[Collected data]
------------------------------------------------------------
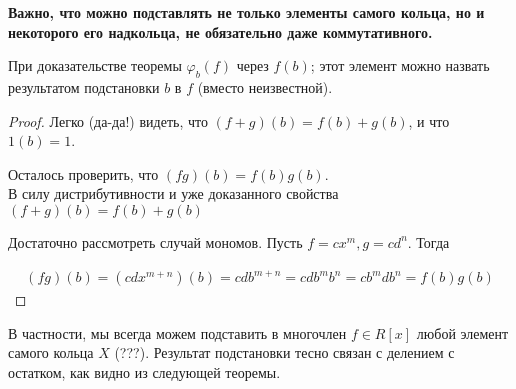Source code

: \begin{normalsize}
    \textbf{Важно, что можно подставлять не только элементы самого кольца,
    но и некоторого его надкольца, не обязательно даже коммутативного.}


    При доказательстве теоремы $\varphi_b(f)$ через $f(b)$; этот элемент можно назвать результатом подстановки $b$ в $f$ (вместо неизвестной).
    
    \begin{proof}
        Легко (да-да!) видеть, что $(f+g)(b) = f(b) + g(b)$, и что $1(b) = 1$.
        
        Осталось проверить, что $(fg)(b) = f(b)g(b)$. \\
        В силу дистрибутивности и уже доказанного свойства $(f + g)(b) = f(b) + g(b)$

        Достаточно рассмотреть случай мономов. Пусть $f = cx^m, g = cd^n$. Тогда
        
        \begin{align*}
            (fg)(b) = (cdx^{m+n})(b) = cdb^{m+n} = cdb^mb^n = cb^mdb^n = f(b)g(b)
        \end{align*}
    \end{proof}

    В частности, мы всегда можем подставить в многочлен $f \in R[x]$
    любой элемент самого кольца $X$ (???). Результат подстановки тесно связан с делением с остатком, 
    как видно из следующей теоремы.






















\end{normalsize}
------------------------------------------------------------
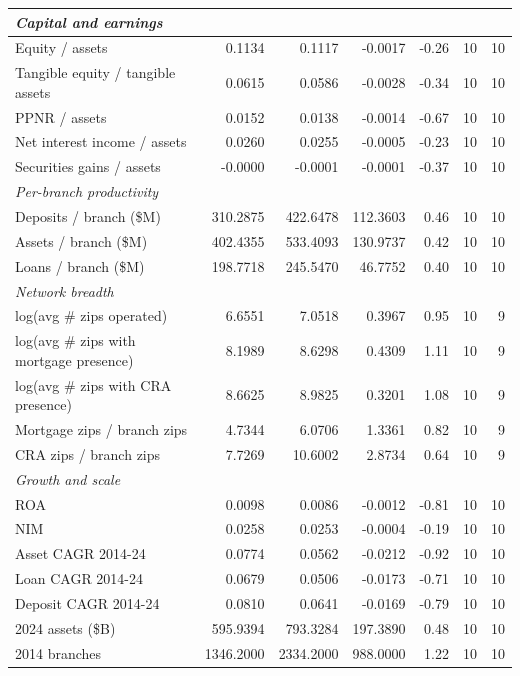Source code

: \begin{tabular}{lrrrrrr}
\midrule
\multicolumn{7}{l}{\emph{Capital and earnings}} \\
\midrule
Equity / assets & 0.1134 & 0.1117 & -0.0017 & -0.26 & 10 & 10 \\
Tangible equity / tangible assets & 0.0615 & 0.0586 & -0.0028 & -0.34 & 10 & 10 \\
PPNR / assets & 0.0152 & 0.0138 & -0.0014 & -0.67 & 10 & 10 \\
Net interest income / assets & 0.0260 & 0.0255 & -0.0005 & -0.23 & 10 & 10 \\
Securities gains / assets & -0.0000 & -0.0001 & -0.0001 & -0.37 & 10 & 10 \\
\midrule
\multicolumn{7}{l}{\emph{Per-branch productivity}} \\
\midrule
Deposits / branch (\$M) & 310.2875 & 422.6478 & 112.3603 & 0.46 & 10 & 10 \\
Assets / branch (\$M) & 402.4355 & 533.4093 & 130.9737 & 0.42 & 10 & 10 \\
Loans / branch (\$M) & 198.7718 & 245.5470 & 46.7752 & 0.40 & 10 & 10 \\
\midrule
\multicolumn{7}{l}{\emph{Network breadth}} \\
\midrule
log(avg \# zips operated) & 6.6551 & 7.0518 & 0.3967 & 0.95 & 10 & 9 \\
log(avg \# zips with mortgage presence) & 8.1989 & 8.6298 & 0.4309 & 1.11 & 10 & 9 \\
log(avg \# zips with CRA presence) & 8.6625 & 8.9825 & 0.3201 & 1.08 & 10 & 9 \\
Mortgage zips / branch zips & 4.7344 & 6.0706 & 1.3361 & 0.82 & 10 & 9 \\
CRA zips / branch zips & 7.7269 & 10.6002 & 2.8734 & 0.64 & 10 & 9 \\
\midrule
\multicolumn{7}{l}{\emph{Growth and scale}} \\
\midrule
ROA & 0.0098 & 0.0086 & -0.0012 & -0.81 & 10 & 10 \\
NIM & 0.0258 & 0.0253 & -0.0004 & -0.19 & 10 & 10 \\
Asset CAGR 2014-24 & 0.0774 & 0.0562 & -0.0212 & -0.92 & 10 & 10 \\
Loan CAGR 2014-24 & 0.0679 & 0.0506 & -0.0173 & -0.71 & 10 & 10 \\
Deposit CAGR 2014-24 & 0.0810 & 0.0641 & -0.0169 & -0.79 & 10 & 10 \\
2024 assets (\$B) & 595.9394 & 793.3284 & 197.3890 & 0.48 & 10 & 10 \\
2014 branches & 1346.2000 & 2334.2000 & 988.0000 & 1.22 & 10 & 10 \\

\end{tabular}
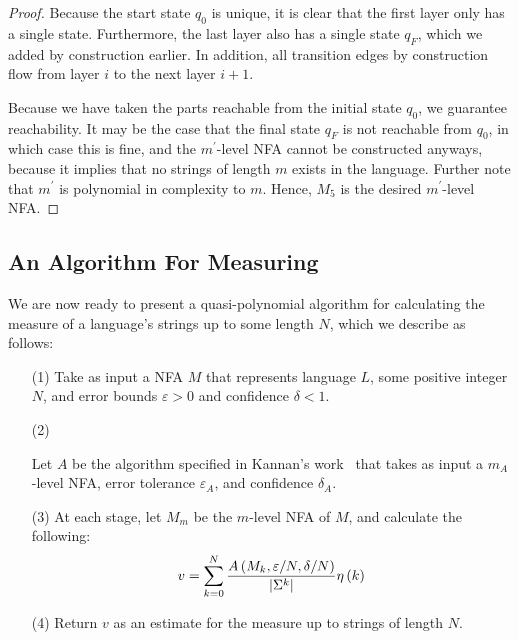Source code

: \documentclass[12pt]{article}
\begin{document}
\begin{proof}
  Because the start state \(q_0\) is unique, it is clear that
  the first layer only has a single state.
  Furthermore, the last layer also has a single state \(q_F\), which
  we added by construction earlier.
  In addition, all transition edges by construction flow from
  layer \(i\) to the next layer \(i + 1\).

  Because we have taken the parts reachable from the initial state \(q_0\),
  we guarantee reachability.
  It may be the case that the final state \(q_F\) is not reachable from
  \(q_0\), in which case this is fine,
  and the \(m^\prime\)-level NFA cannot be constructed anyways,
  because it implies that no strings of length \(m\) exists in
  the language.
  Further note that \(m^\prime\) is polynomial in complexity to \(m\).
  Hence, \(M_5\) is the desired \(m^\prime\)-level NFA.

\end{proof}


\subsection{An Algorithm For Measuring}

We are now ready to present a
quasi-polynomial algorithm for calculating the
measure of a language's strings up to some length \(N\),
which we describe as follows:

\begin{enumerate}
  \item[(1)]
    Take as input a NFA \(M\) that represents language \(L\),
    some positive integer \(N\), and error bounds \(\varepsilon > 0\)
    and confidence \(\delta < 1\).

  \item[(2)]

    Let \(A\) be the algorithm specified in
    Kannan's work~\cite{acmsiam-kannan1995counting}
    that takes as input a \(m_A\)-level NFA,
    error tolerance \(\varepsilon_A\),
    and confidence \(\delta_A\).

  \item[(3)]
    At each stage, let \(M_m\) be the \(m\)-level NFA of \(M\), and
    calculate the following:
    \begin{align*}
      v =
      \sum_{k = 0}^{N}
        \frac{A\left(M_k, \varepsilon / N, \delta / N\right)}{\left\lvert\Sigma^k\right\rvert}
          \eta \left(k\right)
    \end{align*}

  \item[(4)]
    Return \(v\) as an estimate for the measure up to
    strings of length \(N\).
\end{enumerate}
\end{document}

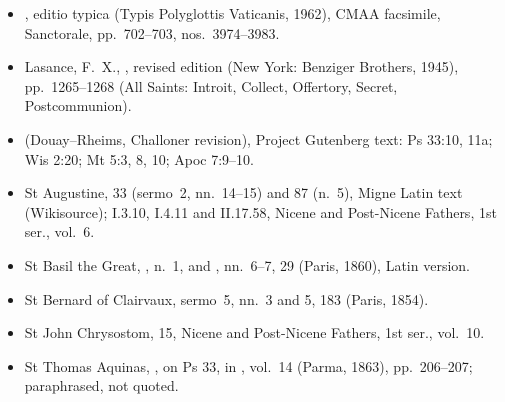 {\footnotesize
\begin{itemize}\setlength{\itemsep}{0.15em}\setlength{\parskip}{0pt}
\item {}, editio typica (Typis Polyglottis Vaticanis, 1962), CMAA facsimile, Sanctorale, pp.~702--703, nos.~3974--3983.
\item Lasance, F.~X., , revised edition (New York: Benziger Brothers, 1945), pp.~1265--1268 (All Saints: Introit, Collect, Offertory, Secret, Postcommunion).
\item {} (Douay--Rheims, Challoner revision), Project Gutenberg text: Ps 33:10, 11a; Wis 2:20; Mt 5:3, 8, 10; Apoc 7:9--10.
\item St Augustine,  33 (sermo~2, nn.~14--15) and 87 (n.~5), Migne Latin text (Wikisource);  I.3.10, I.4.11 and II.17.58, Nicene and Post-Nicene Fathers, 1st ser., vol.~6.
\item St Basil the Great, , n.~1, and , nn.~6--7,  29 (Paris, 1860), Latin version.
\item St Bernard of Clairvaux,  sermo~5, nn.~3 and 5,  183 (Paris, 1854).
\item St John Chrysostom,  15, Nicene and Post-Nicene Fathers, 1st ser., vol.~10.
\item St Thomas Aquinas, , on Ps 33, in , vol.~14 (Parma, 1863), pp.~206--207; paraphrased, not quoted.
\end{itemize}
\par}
------------------------------------------------------------
◆ Problem requirements
Each line above that has the word "можно" must be copied.

◆ Result of this exercise
    \textbf{Важно, что можно подставлять не только элементы самого кольца,
    При доказательстве теоремы $\varphi_b(f)$ через $f(b)$; этот элемент можно назвать результатом подстановки $b$ в $f$ (вместо неизвестной).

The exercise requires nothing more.